===== RECORDED DATA =====

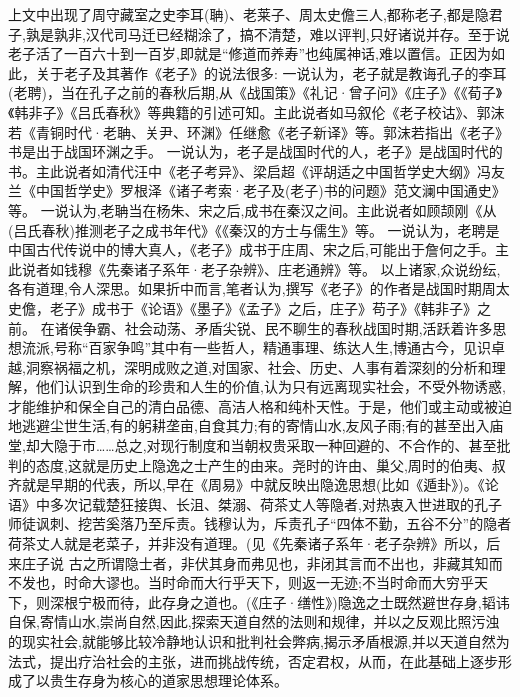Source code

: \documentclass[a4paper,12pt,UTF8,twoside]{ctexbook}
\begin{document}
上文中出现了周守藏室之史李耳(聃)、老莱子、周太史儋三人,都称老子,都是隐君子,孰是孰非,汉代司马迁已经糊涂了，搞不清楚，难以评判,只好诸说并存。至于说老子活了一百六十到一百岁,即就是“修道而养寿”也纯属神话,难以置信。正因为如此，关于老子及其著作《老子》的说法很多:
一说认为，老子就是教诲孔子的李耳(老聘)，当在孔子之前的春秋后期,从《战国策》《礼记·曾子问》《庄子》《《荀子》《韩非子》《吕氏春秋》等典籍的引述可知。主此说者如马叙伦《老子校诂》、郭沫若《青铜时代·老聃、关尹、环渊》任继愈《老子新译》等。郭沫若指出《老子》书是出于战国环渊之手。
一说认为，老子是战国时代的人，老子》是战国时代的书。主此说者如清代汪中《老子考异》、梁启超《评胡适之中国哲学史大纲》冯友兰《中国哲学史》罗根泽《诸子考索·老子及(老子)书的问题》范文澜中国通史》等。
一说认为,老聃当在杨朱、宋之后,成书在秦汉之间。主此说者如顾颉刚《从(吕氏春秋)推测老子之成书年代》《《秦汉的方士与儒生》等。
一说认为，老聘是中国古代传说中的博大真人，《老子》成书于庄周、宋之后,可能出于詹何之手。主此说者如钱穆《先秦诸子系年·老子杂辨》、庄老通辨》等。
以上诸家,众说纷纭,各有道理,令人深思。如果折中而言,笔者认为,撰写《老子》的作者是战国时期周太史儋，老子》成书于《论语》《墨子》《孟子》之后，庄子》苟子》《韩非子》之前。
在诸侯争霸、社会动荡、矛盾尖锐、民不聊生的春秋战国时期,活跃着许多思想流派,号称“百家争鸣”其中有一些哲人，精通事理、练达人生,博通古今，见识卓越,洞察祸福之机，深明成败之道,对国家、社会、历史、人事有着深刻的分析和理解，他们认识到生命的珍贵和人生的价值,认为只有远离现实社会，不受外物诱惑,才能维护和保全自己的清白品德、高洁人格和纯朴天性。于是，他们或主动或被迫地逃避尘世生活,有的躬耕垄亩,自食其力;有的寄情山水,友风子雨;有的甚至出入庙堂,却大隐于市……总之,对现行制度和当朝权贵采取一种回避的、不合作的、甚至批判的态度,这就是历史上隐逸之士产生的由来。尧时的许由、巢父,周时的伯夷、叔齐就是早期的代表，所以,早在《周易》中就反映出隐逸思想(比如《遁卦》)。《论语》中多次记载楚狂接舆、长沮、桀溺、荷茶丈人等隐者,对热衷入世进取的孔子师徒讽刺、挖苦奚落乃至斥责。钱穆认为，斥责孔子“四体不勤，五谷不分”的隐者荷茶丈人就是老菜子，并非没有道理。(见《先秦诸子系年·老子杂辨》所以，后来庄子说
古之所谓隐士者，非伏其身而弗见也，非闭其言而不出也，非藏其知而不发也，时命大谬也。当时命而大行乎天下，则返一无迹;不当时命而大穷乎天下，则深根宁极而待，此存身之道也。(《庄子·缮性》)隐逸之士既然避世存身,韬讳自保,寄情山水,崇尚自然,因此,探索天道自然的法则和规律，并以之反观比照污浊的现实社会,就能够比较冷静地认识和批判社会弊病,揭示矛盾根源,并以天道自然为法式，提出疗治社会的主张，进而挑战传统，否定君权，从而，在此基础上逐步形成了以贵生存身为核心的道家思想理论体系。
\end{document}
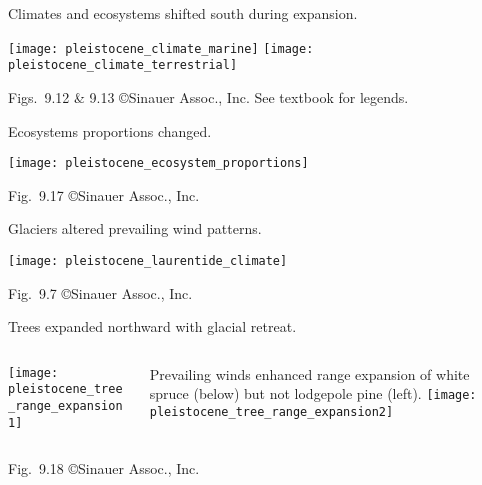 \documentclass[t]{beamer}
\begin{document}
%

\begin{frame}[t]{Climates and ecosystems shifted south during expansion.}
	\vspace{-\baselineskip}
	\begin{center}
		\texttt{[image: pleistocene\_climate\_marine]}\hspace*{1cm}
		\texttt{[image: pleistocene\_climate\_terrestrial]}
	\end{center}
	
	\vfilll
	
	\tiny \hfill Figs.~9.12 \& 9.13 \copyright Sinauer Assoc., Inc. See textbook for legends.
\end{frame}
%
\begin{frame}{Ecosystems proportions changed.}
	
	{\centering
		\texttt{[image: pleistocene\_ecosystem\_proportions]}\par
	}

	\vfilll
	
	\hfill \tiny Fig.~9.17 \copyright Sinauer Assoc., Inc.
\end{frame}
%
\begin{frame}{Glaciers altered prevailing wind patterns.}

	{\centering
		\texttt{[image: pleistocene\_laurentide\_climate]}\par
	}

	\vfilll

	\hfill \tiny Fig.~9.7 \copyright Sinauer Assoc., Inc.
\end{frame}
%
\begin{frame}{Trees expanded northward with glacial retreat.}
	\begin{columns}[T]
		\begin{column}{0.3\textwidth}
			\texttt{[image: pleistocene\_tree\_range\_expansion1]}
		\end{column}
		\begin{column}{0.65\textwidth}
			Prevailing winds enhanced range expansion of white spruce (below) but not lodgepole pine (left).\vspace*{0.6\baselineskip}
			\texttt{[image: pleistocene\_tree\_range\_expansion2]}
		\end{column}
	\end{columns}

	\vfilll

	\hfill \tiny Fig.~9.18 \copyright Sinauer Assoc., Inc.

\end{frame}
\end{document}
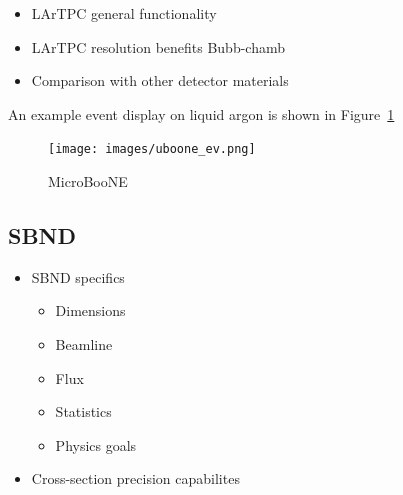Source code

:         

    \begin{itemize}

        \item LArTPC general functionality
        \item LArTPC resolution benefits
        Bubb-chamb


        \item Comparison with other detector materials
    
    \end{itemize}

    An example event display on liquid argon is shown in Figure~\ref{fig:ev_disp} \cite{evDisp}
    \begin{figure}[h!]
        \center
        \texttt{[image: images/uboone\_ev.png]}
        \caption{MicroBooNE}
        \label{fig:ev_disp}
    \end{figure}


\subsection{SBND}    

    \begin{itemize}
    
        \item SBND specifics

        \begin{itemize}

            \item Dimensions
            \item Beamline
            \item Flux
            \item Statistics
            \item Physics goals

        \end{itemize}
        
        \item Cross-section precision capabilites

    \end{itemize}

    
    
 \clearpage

=====

TRY IT: All entries above should be printed exactly, though without their pictures.

RESULT BELOW:
Source code

: \documentclass[a4paper,12pt,UTF8,twoside]{ctexbook}
\begin{document}
上文中出现了周守藏室之史李耳(聃)、老莱子、周太史儋三人,都称老子,都是隐君子,孰是孰非,汉代司马迁已经糊涂了，搞不清楚，难以评判,只好诸说并存。至于说老子活了一百六十到一百岁,即就是“修道而养寿”也纯属神话,难以置信。正因为如此，关于老子及其著作《老子》的说法很多:
一说认为，老子就是教诲孔子的李耳(老聘)，当在孔子之前的春秋后期,从《战国策》《礼记·曾子问》《庄子》《《荀子》《韩非子》《吕氏春秋》等典籍的引述可知。主此说者如马叙伦《老子校诂》、郭沫若《青铜时代·老聃、关尹、环渊》任继愈《老子新译》等。郭沫若指出《老子》书是出于战国环渊之手。
一说认为，老子是战国时代的人，老子》是战国时代的书。主此说者如清代汪中《老子考异》、梁启超《评胡适之中国哲学史大纲》冯友兰《中国哲学史》罗根泽《诸子考索·老子及(老子)书的问题》范文澜中国通史》等。
一说认为,老聃当在杨朱、宋之后,成书在秦汉之间。主此说者如顾颉刚《从(吕氏春秋)推测老子之成书年代》《《秦汉的方士与儒生》等。
一说认为，老聘是中国古代传说中的博大真人，《老子》成书于庄周、宋之后,可能出于詹何之手。主此说者如钱穆《先秦诸子系年·老子杂辨》、庄老通辨》等。
以上诸家,众说纷纭,各有道理,令人深思。如果折中而言,笔者认为,撰写《老子》的作者是战国时期周太史儋，老子》成书于《论语》《墨子》《孟子》之后，庄子》苟子》《韩非子》之前。
在诸侯争霸、社会动荡、矛盾尖锐、民不聊生的春秋战国时期,活跃着许多思想流派,号称“百家争鸣”其中有一些哲人，精通事理、练达人生,博通古今，见识卓越,洞察祸福之机，深明成败之道,对国家、社会、历史、人事有着深刻的分析和理解，他们认识到生命的珍贵和人生的价值,认为只有远离现实社会，不受外物诱惑,才能维护和保全自己的清白品德、高洁人格和纯朴天性。于是，他们或主动或被迫地逃避尘世生活,有的躬耕垄亩,自食其力;有的寄情山水,友风子雨;有的甚至出入庙堂,却大隐于市……总之,对现行制度和当朝权贵采取一种回避的、不合作的、甚至批判的态度,这就是历史上隐逸之士产生的由来。尧时的许由、巢父,周时的伯夷、叔齐就是早期的代表，所以,早在《周易》中就反映出隐逸思想(比如《遁卦》)。《论语》中多次记载楚狂接舆、长沮、桀溺、荷茶丈人等隐者,对热衷入世进取的孔子师徒讽刺、挖苦奚落乃至斥责。钱穆认为，斥责孔子“四体不勤，五谷不分”的隐者荷茶丈人就是老菜子，并非没有道理。(见《先秦诸子系年·老子杂辨》所以，后来庄子说
古之所谓隐士者，非伏其身而弗见也，非闭其言而不出也，非藏其知而不发也，时命大谬也。当时命而大行乎天下，则返一无迹;不当时命而大穷乎天下，则深根宁极而待，此存身之道也。(《庄子·缮性》)隐逸之士既然避世存身,韬讳自保,寄情山水,崇尚自然,因此,探索天道自然的法则和规律，并以之反观比照污浊的现实社会,就能够比较冷静地认识和批判社会弊病,揭示矛盾根源,并以天道自然为法式，提出疗治社会的主张，进而挑战传统，否定君权，从而，在此基础上逐步形成了以贵生存身为核心的道家思想理论体系。
\end{document}
 \documentclass[t]{beamer}
\begin{document}
%

\begin{frame}[t]{Climates and ecosystems shifted south during expansion.}
	\vspace{-\baselineskip}
	\begin{center}
		\texttt{[image: pleistocene\_climate\_marine]}\hspace*{1cm}
		\texttt{[image: pleistocene\_climate\_terrestrial]}
	\end{center}
	
	\vfilll
	
	\tiny \hfill Figs.~9.12 \& 9.13 \copyright Sinauer Assoc., Inc. See textbook for legends.
\end{frame}
%
\begin{frame}{Ecosystems proportions changed.}
	
	{\centering
		\texttt{[image: pleistocene\_ecosystem\_proportions]}\par
	}

	\vfilll
	
	\hfill \tiny Fig.~9.17 \copyright Sinauer Assoc., Inc.
\end{frame}
%
\begin{frame}{Glaciers altered prevailing wind patterns.}

	{\centering
		\texttt{[image: pleistocene\_laurentide\_climate]}\par
	}

	\vfilll

	\hfill \tiny Fig.~9.7 \copyright Sinauer Assoc., Inc.
\end{frame}
%
\begin{frame}{Trees expanded northward with glacial retreat.}
	\begin{columns}[T]
		\begin{column}{0.3\textwidth}
			\texttt{[image: pleistocene\_tree\_range\_expansion1]}
		\end{column}
		\begin{column}{0.65\textwidth}
			Prevailing winds enhanced range expansion of white spruce (below) but not lodgepole pine (left).\vspace*{0.6\baselineskip}
			\texttt{[image: pleistocene\_tree\_range\_expansion2]}
		\end{column}
	\end{columns}

	\vfilll

	\hfill \tiny Fig.~9.18 \copyright Sinauer Assoc., Inc.

\end{frame}
\end{document}
Source code

:         

    \begin{itemize}

        \item LArTPC general functionality
        \item LArTPC resolution benefits
        Bubb-chamb


        \item Comparison with other detector materials
    
    \end{itemize}

    An example event display on liquid argon is shown in Figure~\ref{fig:ev_disp} \cite{evDisp}
    \begin{figure}[h!]
        \center
        \texttt{[image: images/uboone\_ev.png]}
        \caption{MicroBooNE}
        \label{fig:ev_disp}
    \end{figure}


\subsection{SBND}    

    \begin{itemize}
    
        \item SBND specifics

        \begin{itemize}

            \item Dimensions
            \item Beamline
            \item Flux
            \item Statistics
            \item Physics goals

        \end{itemize}
        
        \item Cross-section precision capabilites

    \end{itemize}

    
    
 \clearpage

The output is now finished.